● Work order
Below is a listing. Write out exactly its lines between the one holding "a imagem abaixo)" and the one holding "# EM BREVE MAIS MANIAS", inclusive.

*** Material for this exercise Section Begins ***

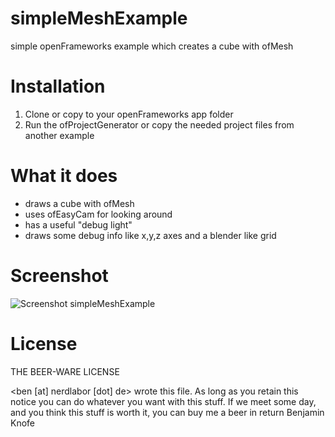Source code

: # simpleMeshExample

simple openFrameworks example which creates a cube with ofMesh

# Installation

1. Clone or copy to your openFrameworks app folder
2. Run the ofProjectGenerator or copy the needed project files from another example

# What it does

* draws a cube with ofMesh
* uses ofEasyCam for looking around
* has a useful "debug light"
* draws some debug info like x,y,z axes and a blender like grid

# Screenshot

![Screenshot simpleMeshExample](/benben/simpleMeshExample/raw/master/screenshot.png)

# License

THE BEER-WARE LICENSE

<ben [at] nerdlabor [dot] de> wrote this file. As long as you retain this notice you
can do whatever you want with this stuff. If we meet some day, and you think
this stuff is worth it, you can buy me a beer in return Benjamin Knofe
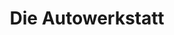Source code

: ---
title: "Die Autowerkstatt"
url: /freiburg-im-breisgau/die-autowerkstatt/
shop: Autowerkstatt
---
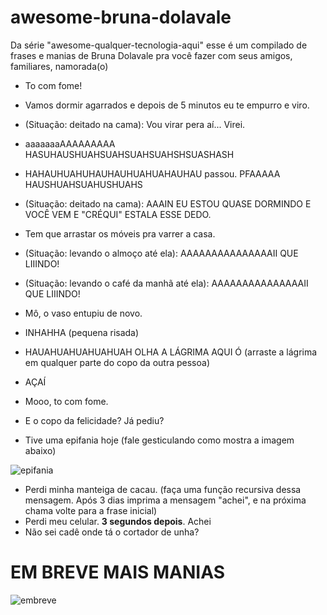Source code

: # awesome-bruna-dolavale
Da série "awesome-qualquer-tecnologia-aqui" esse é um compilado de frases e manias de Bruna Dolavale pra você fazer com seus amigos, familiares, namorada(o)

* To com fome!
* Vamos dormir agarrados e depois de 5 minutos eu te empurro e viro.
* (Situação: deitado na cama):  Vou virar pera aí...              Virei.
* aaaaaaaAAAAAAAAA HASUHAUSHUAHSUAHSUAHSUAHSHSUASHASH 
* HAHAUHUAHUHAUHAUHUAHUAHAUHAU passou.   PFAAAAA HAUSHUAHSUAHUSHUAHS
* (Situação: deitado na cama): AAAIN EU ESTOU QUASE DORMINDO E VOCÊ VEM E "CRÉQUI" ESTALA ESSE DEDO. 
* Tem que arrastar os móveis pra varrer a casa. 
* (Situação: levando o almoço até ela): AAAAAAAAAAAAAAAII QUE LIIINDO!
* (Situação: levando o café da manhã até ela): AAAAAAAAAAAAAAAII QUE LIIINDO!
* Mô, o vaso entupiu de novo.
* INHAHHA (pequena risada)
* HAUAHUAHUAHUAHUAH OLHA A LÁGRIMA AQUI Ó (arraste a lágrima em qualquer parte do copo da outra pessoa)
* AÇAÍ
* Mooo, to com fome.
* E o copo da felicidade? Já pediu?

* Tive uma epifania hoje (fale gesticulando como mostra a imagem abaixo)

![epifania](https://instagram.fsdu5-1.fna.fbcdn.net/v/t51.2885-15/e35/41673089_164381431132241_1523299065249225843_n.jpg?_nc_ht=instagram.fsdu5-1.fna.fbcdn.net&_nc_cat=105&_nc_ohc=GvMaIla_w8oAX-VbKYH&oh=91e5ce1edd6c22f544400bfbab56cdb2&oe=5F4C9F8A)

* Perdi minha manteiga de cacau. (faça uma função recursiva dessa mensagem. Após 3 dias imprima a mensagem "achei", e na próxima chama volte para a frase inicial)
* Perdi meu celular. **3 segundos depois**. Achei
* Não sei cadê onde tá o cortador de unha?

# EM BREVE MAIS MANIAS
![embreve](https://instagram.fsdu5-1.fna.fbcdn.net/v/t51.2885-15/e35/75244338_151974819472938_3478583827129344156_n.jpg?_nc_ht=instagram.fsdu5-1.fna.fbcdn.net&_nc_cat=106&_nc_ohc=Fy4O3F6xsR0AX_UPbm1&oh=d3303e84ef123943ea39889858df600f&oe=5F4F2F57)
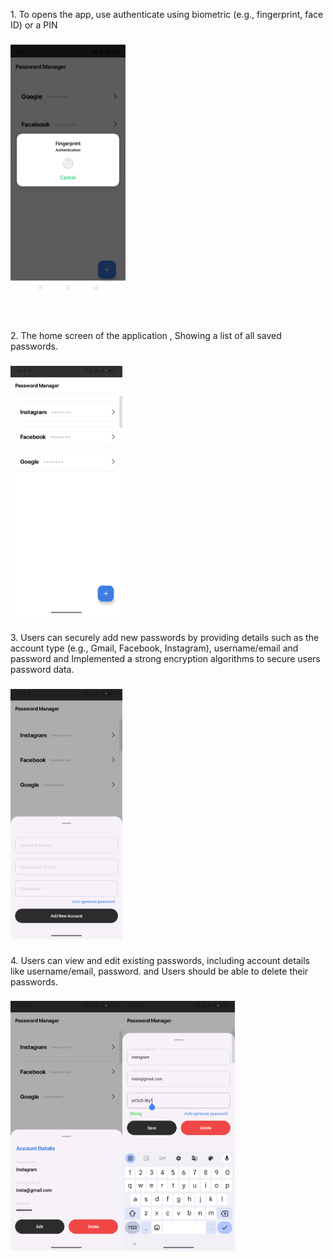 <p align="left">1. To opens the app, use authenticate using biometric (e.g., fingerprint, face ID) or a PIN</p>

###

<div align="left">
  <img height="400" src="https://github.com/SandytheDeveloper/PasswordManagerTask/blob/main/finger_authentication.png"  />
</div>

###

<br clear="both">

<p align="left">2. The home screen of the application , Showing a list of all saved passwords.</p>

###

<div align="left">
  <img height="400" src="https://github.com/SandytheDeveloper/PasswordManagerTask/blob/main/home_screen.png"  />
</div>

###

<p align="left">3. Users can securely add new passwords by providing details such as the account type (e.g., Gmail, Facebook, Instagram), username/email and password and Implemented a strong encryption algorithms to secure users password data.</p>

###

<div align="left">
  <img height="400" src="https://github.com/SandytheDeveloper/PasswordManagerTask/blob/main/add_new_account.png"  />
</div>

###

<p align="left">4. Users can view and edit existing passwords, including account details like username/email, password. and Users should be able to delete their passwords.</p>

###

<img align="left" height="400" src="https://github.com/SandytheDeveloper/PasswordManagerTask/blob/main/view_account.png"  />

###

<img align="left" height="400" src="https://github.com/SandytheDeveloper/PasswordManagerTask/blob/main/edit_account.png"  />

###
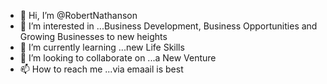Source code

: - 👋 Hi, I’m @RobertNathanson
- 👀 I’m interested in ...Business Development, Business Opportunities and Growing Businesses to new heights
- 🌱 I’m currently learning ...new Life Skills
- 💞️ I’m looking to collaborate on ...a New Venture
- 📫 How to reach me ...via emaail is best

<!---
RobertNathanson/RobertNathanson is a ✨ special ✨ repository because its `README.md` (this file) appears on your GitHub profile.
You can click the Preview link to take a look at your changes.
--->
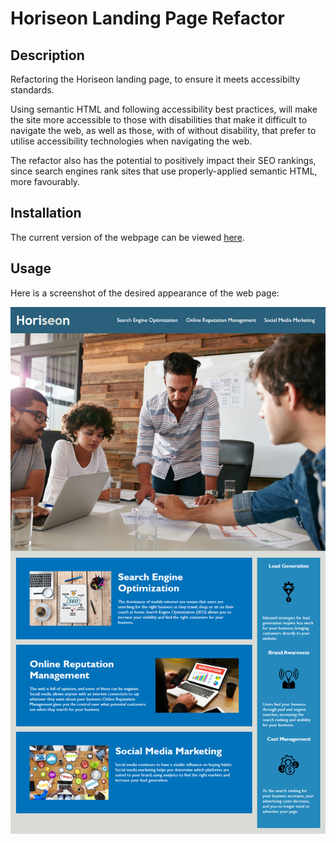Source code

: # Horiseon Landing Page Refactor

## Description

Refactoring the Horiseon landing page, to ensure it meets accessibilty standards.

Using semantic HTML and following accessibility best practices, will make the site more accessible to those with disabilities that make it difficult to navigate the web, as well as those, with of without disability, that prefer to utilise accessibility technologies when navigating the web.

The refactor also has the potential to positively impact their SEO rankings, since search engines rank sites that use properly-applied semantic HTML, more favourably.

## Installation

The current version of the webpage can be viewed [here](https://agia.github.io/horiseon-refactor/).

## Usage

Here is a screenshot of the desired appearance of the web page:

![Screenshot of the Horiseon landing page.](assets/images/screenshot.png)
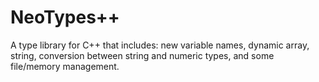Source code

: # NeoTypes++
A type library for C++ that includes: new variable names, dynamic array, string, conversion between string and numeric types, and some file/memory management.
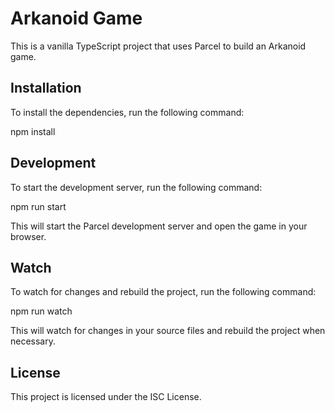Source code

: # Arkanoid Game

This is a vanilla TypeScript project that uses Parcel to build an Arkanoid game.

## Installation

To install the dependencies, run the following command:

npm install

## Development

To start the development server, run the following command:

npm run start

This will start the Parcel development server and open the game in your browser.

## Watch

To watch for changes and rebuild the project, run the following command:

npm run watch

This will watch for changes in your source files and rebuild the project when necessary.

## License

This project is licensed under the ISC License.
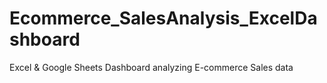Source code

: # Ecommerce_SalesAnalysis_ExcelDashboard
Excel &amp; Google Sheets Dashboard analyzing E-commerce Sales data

*** Material for this exercise Section Ends ***
*** Material for this exercise Section Begins ***

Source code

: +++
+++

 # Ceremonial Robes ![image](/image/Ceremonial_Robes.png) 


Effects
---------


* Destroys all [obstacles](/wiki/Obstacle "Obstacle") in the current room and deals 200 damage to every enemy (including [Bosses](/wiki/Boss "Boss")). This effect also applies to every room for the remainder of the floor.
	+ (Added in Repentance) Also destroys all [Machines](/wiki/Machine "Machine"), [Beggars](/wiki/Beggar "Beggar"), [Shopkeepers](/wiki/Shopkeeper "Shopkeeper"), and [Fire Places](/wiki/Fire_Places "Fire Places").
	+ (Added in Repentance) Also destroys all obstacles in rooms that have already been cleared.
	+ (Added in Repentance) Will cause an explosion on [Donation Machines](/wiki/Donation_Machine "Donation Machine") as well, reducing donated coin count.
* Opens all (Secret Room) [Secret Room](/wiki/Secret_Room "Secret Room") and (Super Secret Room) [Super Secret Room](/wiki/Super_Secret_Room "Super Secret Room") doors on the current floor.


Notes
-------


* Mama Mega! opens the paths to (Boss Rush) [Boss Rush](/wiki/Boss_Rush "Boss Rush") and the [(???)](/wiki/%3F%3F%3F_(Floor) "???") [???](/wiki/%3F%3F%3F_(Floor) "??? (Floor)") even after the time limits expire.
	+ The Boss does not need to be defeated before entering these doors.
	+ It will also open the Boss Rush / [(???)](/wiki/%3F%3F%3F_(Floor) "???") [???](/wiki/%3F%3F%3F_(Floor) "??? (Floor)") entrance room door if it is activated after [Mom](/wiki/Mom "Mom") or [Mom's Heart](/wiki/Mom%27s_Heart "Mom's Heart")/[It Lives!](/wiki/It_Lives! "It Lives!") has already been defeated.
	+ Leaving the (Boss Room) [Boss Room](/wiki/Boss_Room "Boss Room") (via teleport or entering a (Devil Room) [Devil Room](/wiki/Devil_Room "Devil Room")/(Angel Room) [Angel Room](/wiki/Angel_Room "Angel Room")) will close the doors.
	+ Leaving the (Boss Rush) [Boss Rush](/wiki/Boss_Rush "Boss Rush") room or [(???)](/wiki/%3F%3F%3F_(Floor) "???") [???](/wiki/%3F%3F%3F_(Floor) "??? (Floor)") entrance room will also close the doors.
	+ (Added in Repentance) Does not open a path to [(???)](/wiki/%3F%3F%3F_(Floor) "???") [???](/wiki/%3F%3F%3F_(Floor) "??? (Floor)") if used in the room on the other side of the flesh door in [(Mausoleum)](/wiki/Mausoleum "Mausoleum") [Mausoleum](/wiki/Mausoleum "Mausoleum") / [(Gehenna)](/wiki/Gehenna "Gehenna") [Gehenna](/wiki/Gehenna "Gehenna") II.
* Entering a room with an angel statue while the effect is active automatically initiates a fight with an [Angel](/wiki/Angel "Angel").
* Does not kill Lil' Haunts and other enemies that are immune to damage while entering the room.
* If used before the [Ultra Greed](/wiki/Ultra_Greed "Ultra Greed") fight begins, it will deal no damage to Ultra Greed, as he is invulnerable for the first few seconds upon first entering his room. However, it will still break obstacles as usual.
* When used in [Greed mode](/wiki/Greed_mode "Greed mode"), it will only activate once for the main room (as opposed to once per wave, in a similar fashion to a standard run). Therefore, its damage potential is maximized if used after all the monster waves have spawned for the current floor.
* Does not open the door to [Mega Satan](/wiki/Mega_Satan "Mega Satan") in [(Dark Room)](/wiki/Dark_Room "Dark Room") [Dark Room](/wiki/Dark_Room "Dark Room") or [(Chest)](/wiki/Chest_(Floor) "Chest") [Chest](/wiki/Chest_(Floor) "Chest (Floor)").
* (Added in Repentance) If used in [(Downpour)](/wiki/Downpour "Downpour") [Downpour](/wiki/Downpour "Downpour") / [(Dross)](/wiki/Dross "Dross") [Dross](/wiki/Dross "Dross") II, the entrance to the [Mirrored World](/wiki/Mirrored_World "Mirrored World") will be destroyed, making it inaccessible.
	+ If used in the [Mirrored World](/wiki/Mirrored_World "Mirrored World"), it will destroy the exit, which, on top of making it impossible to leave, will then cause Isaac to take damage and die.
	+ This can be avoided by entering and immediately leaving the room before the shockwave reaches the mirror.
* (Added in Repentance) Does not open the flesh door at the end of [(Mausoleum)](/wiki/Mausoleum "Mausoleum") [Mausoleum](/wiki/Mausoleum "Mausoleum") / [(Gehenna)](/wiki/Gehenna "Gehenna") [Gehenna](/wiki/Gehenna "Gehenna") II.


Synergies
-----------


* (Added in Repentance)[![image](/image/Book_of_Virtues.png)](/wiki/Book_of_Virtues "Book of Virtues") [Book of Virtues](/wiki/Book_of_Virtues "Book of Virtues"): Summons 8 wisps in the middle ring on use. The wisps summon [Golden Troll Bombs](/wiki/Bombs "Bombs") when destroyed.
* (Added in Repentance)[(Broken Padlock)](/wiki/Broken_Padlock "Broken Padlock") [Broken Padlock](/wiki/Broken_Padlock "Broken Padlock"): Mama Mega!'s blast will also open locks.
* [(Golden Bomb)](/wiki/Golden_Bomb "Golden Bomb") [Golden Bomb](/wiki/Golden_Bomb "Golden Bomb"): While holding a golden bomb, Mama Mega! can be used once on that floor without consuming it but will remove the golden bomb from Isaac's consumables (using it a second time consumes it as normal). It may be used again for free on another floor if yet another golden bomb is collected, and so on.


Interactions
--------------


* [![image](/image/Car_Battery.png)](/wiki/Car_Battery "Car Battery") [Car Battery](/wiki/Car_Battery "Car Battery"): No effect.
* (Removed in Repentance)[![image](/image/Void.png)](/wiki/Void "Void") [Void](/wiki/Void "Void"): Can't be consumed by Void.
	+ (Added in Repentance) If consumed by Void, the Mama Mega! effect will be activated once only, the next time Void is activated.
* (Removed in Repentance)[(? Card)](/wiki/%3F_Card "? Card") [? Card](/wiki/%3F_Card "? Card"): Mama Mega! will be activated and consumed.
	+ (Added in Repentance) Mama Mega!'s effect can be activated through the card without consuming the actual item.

*** Material for this exercise Section Ends ***

● Exercise response
* Tive uma epifania hoje (fale gesticulando como mostra a imagem abaixo)

![epifania](https://instagram.fsdu5-1.fna.fbcdn.net/v/t51.2885-15/e35/41673089_164381431132241_1523299065249225843_n.jpg?_nc_ht=instagram.fsdu5-1.fna.fbcdn.net&_nc_cat=105&_nc_ohc=GvMaIla_w8oAX-VbKYH&oh=91e5ce1edd6c22f544400bfbab56cdb2&oe=5F4C9F8A)

* Perdi minha manteiga de cacau. (faça uma função recursiva dessa mensagem. Após 3 dias imprima a mensagem "achei", e na próxima chama volte para a frase inicial)
* Perdi meu celular. **3 segundos depois**. Achei
* Não sei cadê onde tá o cortador de unha?

# EM BREVE MAIS MANIAS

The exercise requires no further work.